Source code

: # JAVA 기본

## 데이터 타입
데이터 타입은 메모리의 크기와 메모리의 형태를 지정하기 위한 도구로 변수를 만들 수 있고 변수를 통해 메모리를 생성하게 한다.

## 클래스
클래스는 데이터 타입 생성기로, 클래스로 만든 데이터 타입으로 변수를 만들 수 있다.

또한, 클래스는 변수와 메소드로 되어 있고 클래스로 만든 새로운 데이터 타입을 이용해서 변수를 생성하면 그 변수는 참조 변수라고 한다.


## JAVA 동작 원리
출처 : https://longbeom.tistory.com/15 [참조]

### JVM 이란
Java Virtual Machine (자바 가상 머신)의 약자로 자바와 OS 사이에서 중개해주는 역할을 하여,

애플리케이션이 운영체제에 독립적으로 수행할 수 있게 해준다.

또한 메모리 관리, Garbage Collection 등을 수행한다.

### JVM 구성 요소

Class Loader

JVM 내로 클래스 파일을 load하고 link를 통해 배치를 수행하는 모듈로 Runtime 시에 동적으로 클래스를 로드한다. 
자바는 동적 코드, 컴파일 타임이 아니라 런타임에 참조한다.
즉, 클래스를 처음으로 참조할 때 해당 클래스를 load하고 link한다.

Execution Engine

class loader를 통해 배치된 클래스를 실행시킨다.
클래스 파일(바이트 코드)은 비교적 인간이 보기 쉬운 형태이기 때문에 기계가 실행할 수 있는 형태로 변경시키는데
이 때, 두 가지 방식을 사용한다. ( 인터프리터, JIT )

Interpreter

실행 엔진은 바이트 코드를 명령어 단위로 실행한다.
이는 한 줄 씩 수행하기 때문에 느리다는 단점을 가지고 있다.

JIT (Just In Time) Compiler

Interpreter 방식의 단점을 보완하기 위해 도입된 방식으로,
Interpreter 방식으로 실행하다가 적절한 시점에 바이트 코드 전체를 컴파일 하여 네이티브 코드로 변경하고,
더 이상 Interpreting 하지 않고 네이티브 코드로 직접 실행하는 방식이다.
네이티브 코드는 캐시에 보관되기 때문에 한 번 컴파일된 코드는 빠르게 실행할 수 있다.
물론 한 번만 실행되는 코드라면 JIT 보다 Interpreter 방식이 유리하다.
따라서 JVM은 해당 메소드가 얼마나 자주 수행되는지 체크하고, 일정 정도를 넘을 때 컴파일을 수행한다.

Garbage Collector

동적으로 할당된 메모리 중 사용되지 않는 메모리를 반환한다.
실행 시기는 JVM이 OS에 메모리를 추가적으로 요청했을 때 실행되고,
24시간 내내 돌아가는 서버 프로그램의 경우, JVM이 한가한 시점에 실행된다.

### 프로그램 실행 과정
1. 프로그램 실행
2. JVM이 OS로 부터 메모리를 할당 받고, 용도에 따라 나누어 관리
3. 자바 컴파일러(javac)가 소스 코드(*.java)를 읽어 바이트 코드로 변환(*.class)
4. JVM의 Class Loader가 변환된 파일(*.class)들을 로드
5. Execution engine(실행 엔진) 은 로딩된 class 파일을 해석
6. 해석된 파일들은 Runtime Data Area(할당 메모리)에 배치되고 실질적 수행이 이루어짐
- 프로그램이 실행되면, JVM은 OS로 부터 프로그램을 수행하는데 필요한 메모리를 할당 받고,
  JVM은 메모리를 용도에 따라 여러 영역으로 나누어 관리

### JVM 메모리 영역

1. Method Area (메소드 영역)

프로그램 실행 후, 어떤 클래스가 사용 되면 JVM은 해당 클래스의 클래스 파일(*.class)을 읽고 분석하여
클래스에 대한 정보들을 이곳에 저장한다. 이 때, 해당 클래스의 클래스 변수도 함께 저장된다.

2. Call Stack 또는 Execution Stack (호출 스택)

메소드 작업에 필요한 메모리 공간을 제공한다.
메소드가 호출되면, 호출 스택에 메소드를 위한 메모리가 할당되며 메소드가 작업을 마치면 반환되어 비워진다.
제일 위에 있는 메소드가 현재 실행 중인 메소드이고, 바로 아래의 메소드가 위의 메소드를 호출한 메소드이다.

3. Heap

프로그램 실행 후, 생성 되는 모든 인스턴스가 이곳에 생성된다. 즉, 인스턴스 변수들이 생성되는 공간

--------------------

**Work item:** Copy out, from the material above, each line in which the string "load하고" is found.

**Task answer:**
JVM 내로 클래스 파일을 load하고 link를 통해 배치를 수행하는 모듈로 Runtime 시에 동적으로 클래스를 로드한다. 
즉, 클래스를 처음으로 참조할 때 해당 클래스를 load하고 link한다.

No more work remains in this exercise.